RECORDS TO PROCESS >>
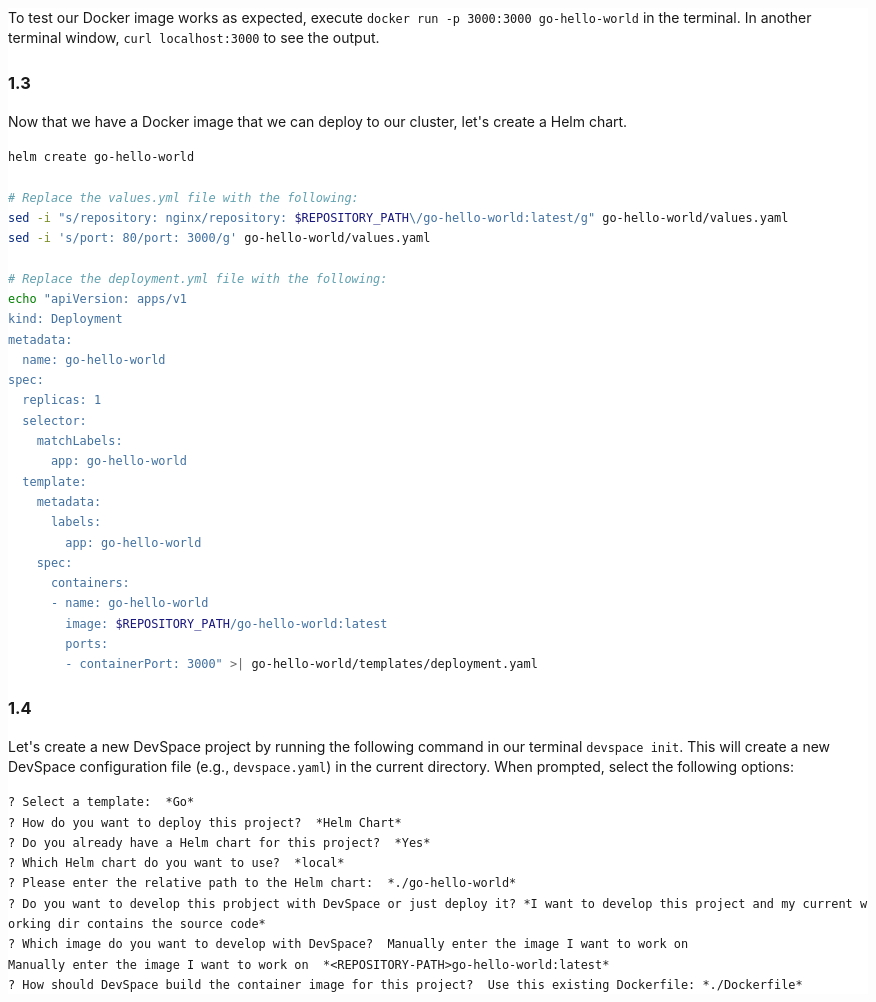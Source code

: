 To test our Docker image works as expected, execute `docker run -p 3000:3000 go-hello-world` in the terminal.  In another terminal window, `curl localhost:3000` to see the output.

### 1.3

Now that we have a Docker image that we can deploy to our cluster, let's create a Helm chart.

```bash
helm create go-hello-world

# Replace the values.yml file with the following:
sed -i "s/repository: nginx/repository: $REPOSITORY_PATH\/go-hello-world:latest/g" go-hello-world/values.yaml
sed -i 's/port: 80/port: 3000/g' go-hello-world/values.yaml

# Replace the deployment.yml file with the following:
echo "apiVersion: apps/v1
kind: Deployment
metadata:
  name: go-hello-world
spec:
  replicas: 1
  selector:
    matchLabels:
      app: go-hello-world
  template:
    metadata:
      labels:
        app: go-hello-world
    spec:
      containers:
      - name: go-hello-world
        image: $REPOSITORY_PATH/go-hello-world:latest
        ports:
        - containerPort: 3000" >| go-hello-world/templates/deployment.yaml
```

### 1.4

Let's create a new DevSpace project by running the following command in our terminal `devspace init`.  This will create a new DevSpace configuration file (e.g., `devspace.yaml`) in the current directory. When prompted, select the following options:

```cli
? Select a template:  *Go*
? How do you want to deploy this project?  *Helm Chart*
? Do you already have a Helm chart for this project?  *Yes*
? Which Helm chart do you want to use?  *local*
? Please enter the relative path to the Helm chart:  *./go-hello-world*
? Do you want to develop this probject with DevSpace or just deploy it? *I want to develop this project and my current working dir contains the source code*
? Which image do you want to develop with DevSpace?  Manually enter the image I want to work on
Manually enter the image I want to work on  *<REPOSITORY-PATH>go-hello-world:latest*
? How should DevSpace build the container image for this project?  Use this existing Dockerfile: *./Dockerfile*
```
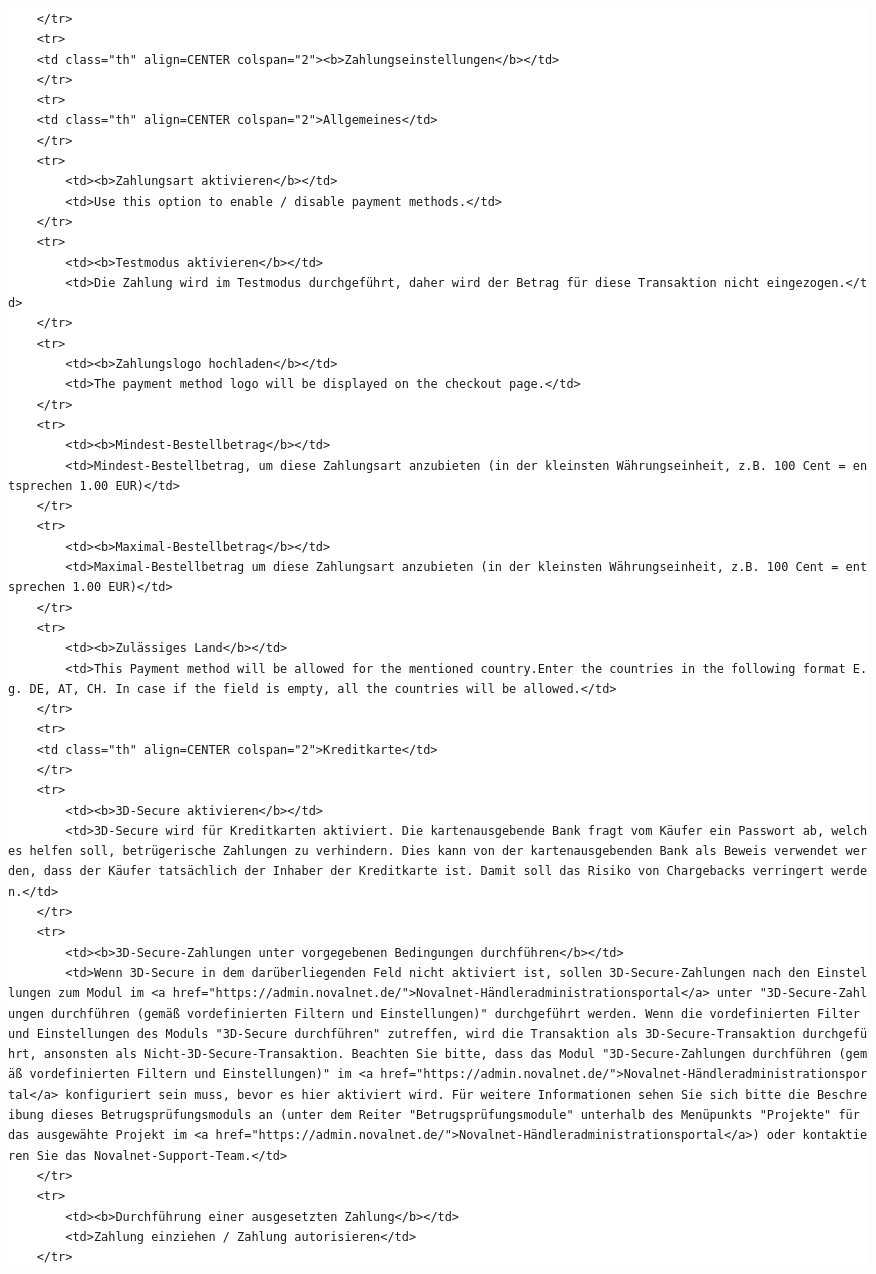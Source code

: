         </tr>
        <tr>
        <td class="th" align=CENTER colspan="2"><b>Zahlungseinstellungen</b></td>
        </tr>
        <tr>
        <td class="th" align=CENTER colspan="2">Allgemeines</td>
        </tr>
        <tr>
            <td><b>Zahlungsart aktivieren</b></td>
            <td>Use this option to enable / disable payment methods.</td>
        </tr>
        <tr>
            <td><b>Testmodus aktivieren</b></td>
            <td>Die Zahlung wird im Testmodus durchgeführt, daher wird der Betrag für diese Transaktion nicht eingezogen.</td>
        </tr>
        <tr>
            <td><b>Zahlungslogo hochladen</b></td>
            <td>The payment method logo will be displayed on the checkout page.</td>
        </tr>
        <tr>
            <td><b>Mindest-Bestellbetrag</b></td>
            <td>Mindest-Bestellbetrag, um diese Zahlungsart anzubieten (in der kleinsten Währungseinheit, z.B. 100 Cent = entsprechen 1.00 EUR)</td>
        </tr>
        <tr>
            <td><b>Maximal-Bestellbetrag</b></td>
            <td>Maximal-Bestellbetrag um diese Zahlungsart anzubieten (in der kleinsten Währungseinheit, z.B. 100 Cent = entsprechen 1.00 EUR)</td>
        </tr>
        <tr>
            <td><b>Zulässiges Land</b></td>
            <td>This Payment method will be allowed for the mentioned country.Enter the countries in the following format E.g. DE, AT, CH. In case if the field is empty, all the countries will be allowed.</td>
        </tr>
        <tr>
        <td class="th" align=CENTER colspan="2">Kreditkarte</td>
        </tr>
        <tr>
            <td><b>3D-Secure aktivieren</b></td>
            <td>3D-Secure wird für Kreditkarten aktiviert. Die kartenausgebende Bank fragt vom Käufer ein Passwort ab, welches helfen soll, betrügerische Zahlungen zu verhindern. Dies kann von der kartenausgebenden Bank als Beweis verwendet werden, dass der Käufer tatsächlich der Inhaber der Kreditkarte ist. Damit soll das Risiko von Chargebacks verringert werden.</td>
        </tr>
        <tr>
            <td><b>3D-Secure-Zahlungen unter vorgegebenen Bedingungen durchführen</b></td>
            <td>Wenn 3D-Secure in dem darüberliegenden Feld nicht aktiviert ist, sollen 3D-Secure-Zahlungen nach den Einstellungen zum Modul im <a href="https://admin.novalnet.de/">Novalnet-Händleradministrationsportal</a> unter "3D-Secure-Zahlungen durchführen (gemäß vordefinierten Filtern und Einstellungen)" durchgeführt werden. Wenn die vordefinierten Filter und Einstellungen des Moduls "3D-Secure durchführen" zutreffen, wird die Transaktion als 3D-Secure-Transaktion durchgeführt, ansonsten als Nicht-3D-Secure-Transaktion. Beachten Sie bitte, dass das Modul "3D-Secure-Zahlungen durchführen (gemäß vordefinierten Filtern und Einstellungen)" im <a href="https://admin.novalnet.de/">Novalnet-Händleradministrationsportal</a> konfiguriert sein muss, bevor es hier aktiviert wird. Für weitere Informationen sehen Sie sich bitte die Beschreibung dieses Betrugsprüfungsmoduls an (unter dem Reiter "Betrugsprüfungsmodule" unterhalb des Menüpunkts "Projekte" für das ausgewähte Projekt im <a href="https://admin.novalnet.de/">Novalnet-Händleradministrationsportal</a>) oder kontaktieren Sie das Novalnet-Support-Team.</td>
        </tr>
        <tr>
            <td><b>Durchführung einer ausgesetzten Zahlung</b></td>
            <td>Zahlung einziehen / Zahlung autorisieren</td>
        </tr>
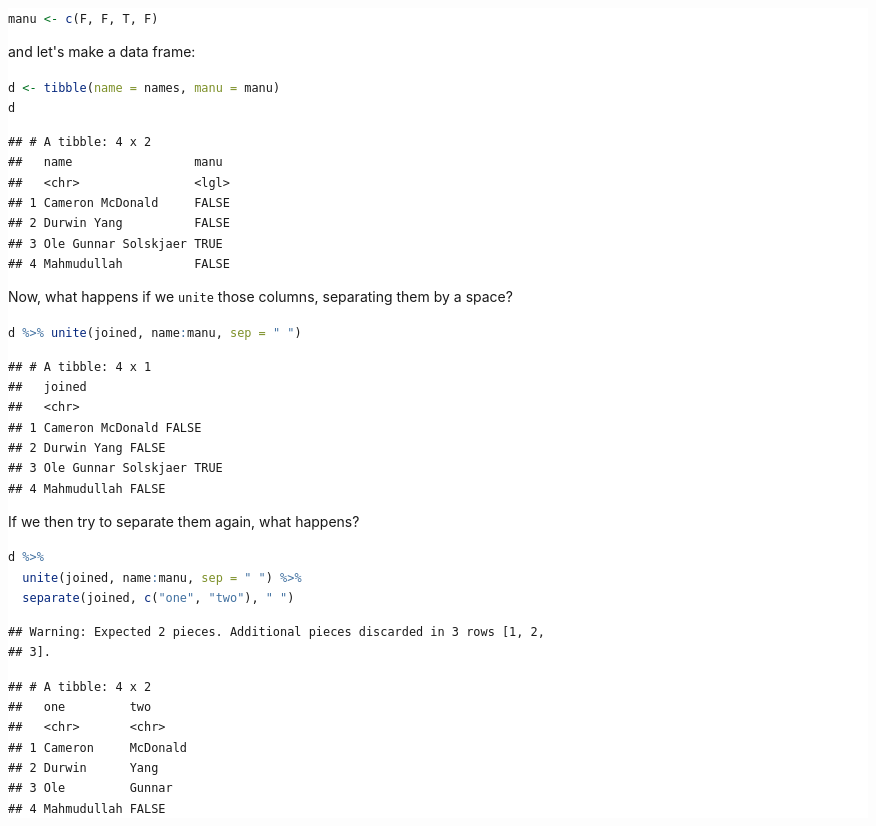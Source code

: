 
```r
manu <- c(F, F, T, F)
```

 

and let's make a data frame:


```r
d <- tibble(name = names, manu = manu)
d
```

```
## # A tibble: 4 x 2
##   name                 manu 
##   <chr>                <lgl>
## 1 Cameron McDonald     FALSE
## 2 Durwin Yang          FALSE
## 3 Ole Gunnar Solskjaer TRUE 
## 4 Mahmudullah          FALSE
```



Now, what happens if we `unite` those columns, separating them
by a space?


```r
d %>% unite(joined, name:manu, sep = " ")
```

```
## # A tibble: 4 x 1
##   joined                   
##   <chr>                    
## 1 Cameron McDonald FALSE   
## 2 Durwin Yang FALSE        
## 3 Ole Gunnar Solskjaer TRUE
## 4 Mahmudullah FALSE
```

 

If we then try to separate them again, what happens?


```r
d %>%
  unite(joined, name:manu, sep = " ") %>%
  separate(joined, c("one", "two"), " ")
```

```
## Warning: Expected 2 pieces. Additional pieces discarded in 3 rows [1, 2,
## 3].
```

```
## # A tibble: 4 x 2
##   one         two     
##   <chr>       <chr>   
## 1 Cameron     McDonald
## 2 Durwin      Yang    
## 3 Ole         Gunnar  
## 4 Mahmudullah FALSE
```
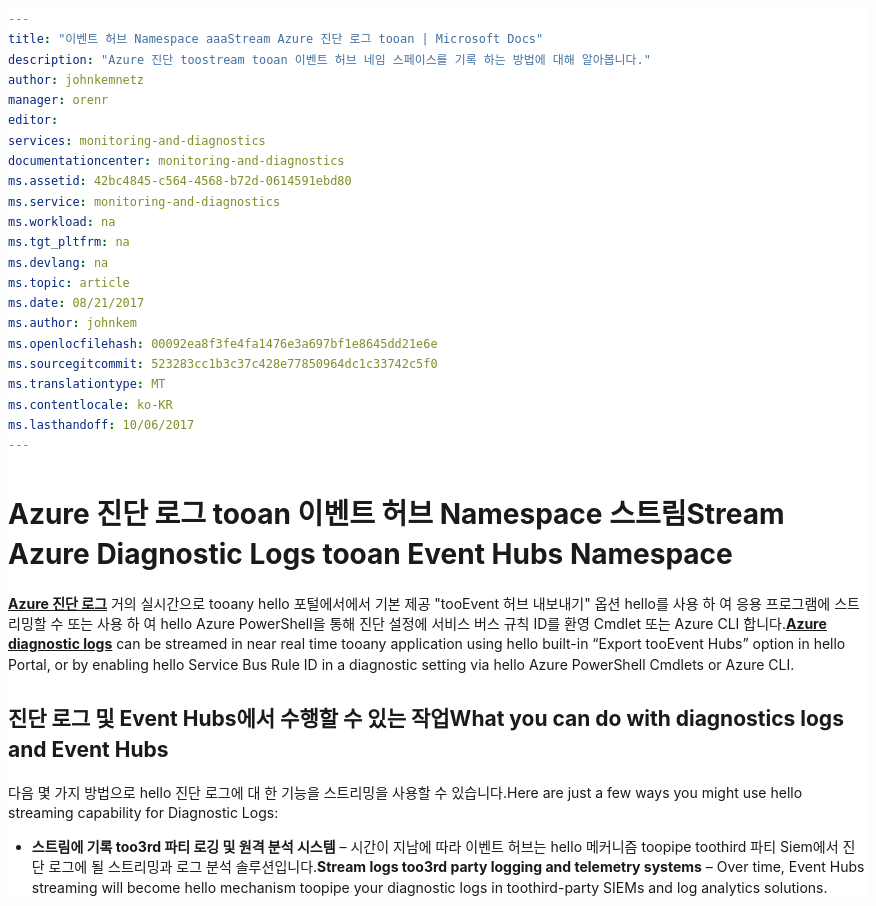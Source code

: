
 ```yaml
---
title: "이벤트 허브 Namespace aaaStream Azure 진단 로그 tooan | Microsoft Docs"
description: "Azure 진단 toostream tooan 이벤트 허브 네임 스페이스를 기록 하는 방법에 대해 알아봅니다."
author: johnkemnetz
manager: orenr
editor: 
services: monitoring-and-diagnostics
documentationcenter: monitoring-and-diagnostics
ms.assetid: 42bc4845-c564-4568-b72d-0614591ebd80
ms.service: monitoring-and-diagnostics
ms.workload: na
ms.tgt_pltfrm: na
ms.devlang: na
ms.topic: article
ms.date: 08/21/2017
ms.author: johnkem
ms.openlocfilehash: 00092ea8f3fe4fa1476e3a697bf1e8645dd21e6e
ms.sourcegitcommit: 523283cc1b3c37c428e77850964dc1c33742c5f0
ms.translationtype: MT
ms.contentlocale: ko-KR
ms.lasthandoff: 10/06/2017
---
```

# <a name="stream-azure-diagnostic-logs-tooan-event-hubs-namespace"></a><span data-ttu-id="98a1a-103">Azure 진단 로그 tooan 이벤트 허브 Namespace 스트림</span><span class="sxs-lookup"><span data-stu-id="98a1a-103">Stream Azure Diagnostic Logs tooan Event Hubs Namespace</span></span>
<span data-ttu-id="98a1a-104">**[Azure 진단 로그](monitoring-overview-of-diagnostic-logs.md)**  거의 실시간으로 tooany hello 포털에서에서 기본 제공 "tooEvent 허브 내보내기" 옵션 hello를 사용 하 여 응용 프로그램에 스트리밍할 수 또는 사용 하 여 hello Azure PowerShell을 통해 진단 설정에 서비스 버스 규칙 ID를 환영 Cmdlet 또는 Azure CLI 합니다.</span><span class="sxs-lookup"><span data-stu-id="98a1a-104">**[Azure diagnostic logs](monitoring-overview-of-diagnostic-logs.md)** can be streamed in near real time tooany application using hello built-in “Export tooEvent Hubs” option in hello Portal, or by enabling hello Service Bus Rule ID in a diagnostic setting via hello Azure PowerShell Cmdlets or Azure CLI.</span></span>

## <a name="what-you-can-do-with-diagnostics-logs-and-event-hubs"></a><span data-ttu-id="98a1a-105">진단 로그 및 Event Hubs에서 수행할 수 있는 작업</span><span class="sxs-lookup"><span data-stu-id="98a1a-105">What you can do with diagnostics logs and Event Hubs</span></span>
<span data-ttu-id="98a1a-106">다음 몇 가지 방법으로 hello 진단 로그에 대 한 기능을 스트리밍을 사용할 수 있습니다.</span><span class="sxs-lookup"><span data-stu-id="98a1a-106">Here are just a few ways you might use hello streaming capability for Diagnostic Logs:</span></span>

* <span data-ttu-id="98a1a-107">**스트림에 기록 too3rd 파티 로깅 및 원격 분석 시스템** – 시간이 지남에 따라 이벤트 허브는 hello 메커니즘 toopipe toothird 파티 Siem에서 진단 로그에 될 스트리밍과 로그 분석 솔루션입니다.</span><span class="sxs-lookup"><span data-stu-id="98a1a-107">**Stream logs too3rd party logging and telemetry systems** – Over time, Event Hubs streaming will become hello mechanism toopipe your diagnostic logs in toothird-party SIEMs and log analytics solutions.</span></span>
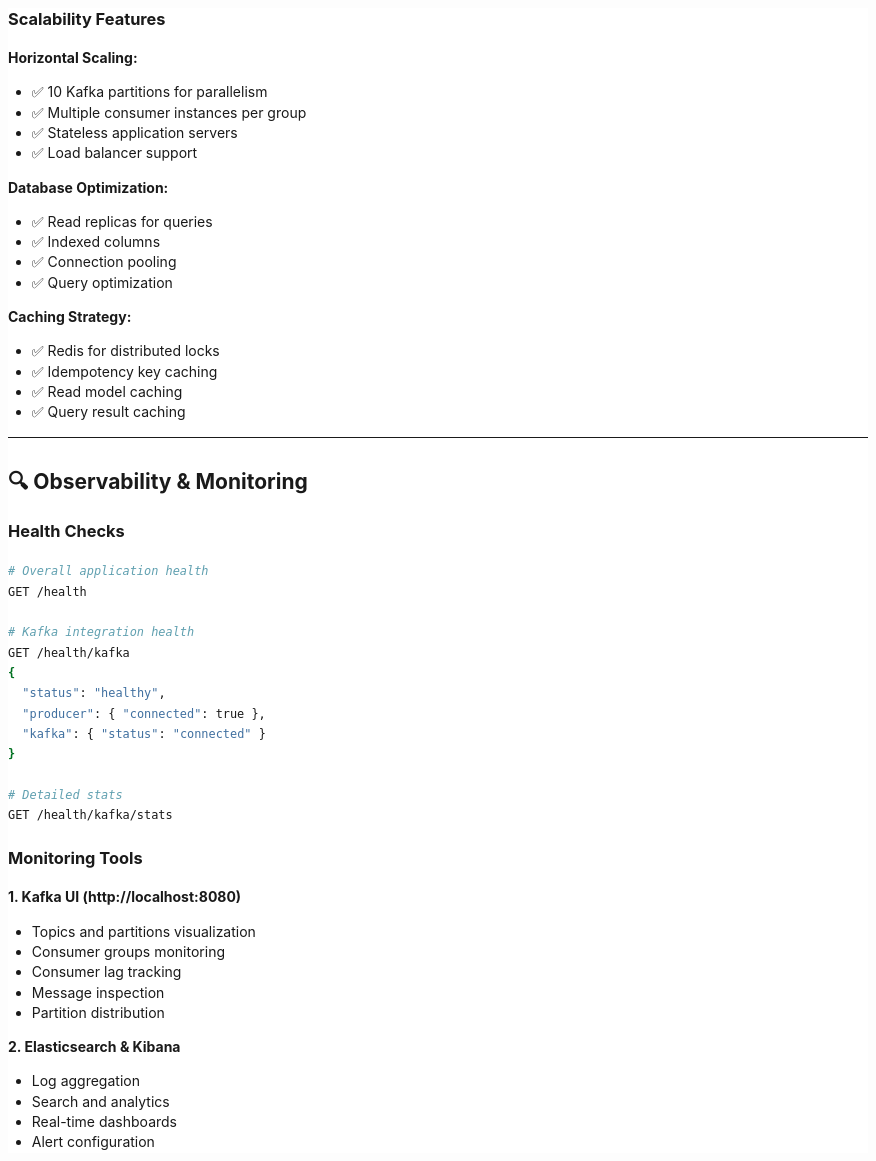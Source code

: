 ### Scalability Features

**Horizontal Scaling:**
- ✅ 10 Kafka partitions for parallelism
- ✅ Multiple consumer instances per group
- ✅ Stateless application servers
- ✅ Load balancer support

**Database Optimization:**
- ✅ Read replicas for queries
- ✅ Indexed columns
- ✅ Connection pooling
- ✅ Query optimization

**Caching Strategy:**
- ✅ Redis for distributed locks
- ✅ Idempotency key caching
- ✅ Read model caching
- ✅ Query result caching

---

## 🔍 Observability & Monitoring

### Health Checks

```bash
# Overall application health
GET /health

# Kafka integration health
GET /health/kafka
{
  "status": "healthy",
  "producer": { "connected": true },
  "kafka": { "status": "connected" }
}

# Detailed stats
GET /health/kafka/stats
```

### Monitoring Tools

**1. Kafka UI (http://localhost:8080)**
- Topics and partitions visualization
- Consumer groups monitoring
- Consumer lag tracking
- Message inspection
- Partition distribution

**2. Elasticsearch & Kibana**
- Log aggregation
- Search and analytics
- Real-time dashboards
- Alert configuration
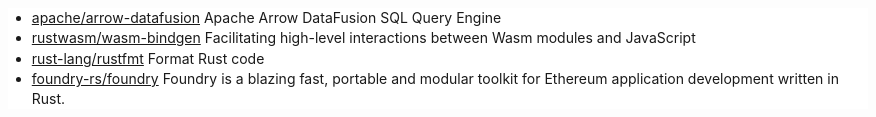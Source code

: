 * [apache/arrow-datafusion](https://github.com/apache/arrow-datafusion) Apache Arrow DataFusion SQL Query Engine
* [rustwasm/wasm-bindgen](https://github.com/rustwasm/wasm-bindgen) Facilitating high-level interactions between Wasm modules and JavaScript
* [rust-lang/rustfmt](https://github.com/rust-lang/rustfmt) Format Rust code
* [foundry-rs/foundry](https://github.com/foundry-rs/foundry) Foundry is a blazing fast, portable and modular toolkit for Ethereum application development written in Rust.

DIRECTIONS FOR THIS TASK >>
Each line of the data that contains "Bestellbetrag" belongs in the answer.

WORKED SOLUTION >>
            <td><b>Mindest-Bestellbetrag</b></td>
            <td>Mindest-Bestellbetrag, um diese Zahlungsart anzubieten (in der kleinsten Währungseinheit, z.B. 100 Cent = entsprechen 1.00 EUR)</td>
            <td><b>Maximal-Bestellbetrag</b></td>
            <td>Maximal-Bestellbetrag um diese Zahlungsart anzubieten (in der kleinsten Währungseinheit, z.B. 100 Cent = entsprechen 1.00 EUR)</td>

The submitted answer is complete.